§ Given information
◆ ◆ ◆ ◆ ◆

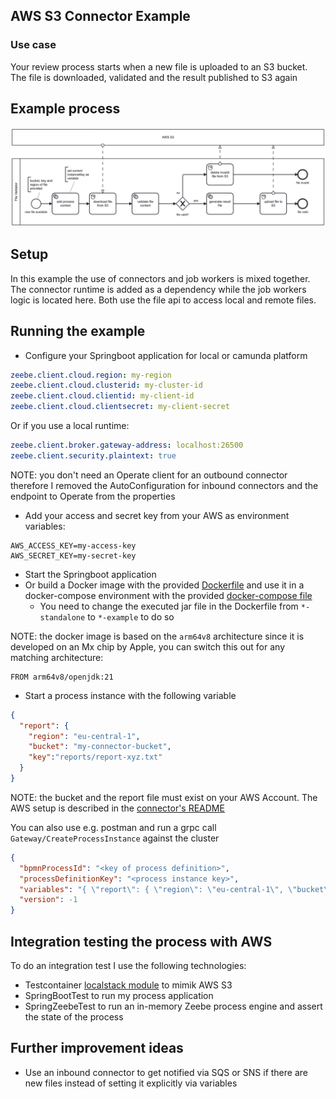 ## AWS S3 Connector Example

### Use case

Your review process starts when a new file is uploaded to an S3 bucket. The file is downloaded, validated and the result 
published to S3 again

## Example process
![process.png](../assets/example-process.png)

## Setup

In this example the use of connectors and job workers is mixed together. The connector runtime is added as a dependency
while the job workers logic is located here. Both use the file api to access local and remote files.

## Running the example
- Configure your Springboot application for local or camunda platform

```yaml
zeebe.client.cloud.region: my-region
zeebe.client.cloud.clusterid: my-cluster-id
zeebe.client.cloud.clientid: my-client-id
zeebe.client.cloud.clientsecret: my-client-secret
```

Or if you use a local runtime:

```yaml
zeebe.client.broker.gateway-address: localhost:26500
zeebe.client.security.plaintext: true
```

NOTE: you don't need an Operate client for an outbound connector therefore I removed the AutoConfiguration for inbound 
connectors and the endpoint to Operate from the properties

- Add your access and secret key from your AWS as environment variables:

```
AWS_ACCESS_KEY=my-access-key
AWS_SECRET_KEY=my-secret-key
```

- Start the Springboot application
- Or build a Docker image with the provided [Dockerfile](../docker/Dockerfile) and use it in a docker-compose environment
  with the provided [docker-compose file](../docker/docker-compose.yaml)
  - You need to change the executed jar file in the Dockerfile from `*-standalone` to `*-example` to do so

NOTE: the docker image is based on the `arm64v8` architecture since it is developed on an Mx chip by Apple, you can switch this out
for any matching architecture:

```
FROM arm64v8/openjdk:21
```
 
- Start a process instance with the following variable

```json
{
  "report": {
    "region": "eu-central-1",
    "bucket": "my-connector-bucket",
    "key":"reports/report-xyz.txt"
  }
}
```

NOTE: the bucket and the report file must exist on your AWS Account. The AWS setup is described in 
the [connector's README](../connector-aws-s3-libs/README.md)

You can also use e.g. postman and run a grpc call `Gateway/CreateProcessInstance` against the cluster

```json
{
  "bpmnProcessId": "<key of process definition>",
  "processDefinitionKey": "<process instance key>",
  "variables": "{ \"report\": { \"region\": \"eu-central-1\", \"bucket\": \"my-connector-bucket\", \"key\":\"reports/my-report-123.txt\" } }",
  "version": -1
}
```

## Integration testing the process with AWS

To do an integration test I use the following technologies:

- Testcontainer [localstack module](https://java.testcontainers.org/modules/localstack/) to mimik AWS S3
- SpringBootTest to run my process application
- SpringZeebeTest to run an in-memory Zeebe process engine and assert the state of the process

## Further improvement ideas

- Use an inbound connector to get notified via SQS or SNS if there are new files instead of setting it explicitly via
variables
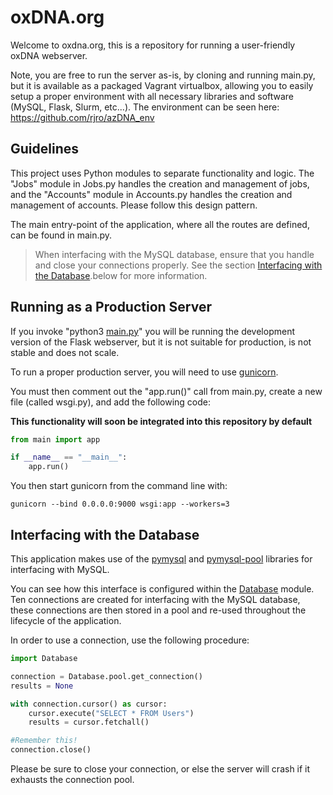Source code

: # oxDNA.org

Welcome to oxdna.org, this is a repository for running a user-friendly oxDNA webserver. 

Note, you are free to run the server as-is, by cloning and running main.py, but it is available as a packaged Vagrant virtualbox, allowing you to easily setup a proper environment with all necessary libraries and software (MySQL, Flask, Slurm, etc...). The environment can be seen here: https://github.com/rjro/azDNA_env

## Guidelines

This project uses Python modules to separate functionality and logic. The "Jobs" module in Jobs.py handles the creation and management of jobs, and the "Accounts" module in Accounts.py handles the creation and management of accounts. Please follow this design pattern.

The main entry-point of the application, where all the routes are defined, can be found in main.py.

> When interfacing with the MySQL database, ensure that you handle and close your connections properly. See the section [Interfacing with the Database](#Interfacing-with-the-Database).below for more information.

## Running as a Production Server

If you invoke "python3 [main.py](main.py)" you will be running the development version of the Flask webserver, but it is not suitable for production, is not stable and does not scale. 

To run a proper production server, you will need to use [gunicorn](https://pypi.org/project/gunicorn/).

You must then comment out the "app.run()" call from main.py, create a new file (called wsgi.py), and add the following code:

**This functionality will soon be integrated into this repository by default**

```python
from main import app

if __name__ == "__main__":
    app.run()
```
You then start gunicorn from the command line with:

```
gunicorn --bind 0.0.0.0:9000 wsgi:app --workers=3
```
## Interfacing with the Database

This application makes use of the [pymysql](https://pypi.org/project/PyMySQL/) and [pymysql-pool](https://pypi.org/project/pymysql-pool/) libraries for interfacing with MySQL.

You can see how this interface is configured within the [Database](Database.py) module. Ten connections are created for interfacing with the MySQL database, these connections are then stored in a pool and re-used throughout  the lifecycle of the application.

In order to use a connection, use the following procedure:
```python
import Database

connection = Database.pool.get_connection()
results = None

with connection.cursor() as cursor:
	cursor.execute("SELECT * FROM Users")
	results = cursor.fetchall()

#Remember this!
connection.close()
```

Please be sure to close your connection, or else the server will crash if it exhausts the connection pool.
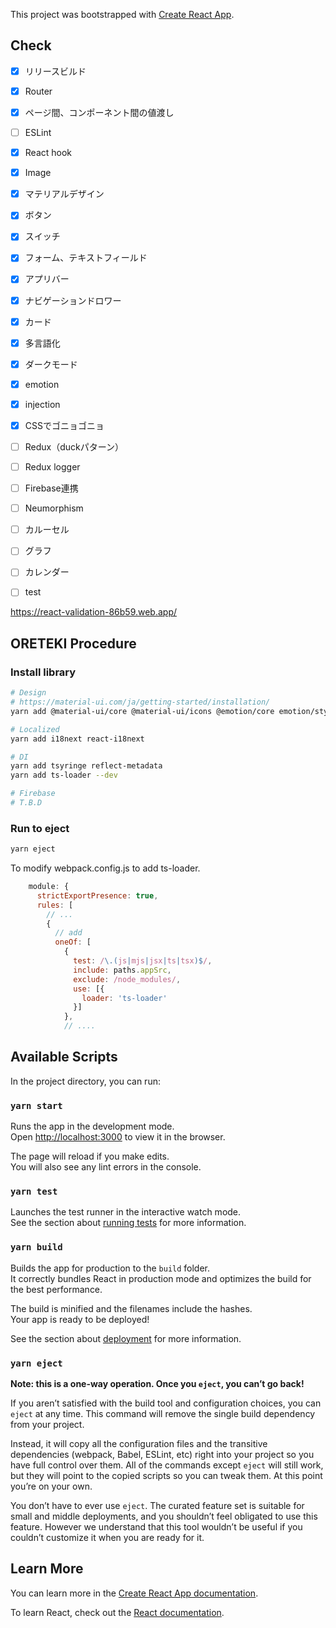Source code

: This project was bootstrapped with [Create React App](https://github.com/facebook/create-react-app).

## Check

- [x] リリースビルド
- [x] Router
- [x] ページ間、コンポーネント間の値渡し
- [ ] ESLint
- [x] React hook
- [x] Image
- [x] マテリアルデザイン
- [x] ボタン
- [x] スイッチ
- [x] フォーム、テキストフィールド
- [x] アプリバー
- [x] ナビゲーションドロワー
- [x] カード
- [x] 多言語化
- [x] ダークモード
- [x] emotion
- [x] injection
- [x] CSSでゴニョゴニョ
- [ ] Redux（duckパターン）
- [ ] Redux logger
- [ ] Firebase連携
- [ ] Neumorphism
- [ ] カルーセル
- [ ] グラフ
- [ ] カレンダー
- [ ] test


https://react-validation-86b59.web.app/

## ORETEKI Procedure

### Install library

```sh
# Design
# https://material-ui.com/ja/getting-started/installation/
yarn add @material-ui/core @material-ui/icons @emotion/core emotion/styled 

# Localized
yarn add i18next react-i18next

# DI
yarn add tsyringe reflect-metadata
yarn add ts-loader --dev

# Firebase
# T.B.D
```

### Run to eject

```sh
yarn eject
```

To modify webpack.config.js to add ts-loader.

```js
    module: {
      strictExportPresence: true,
      rules: [
        // ...
        {
          // add
          oneOf: [
            {
              test: /\.(js|mjs|jsx|ts|tsx)$/,
              include: paths.appSrc,
              exclude: /node_modules/,
              use: [{
                loader: 'ts-loader'
              }]
            },
            // ....
```

## Available Scripts

In the project directory, you can run:

### `yarn start`

Runs the app in the development mode.<br />
Open [http://localhost:3000](http://localhost:3000) to view it in the browser.

The page will reload if you make edits.<br />
You will also see any lint errors in the console.

### `yarn test`

Launches the test runner in the interactive watch mode.<br />
See the section about [running tests](https://facebook.github.io/create-react-app/docs/running-tests) for more information.

### `yarn build`

Builds the app for production to the `build` folder.<br />
It correctly bundles React in production mode and optimizes the build for the best performance.

The build is minified and the filenames include the hashes.<br />
Your app is ready to be deployed!

See the section about [deployment](https://facebook.github.io/create-react-app/docs/deployment) for more information.

### `yarn eject`

**Note: this is a one-way operation. Once you `eject`, you can’t go back!**

If you aren’t satisfied with the build tool and configuration choices, you can `eject` at any time. This command will remove the single build dependency from your project.

Instead, it will copy all the configuration files and the transitive dependencies (webpack, Babel, ESLint, etc) right into your project so you have full control over them. All of the commands except `eject` will still work, but they will point to the copied scripts so you can tweak them. At this point you’re on your own.

You don’t have to ever use `eject`. The curated feature set is suitable for small and middle deployments, and you shouldn’t feel obligated to use this feature. However we understand that this tool wouldn’t be useful if you couldn’t customize it when you are ready for it.

## Learn More

You can learn more in the [Create React App documentation](https://facebook.github.io/create-react-app/docs/getting-started).

To learn React, check out the [React documentation](https://reactjs.org/).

◆ ◆ ◆ ◆ ◆

§ Your goal
Please copy each line of the records above in which the word "provided" can be found.

§ Written solution
- Or build a Docker image with the provided [Dockerfile](../docker/Dockerfile) and use it in a docker-compose environment
  with the provided [docker-compose file](../docker/docker-compose.yaml)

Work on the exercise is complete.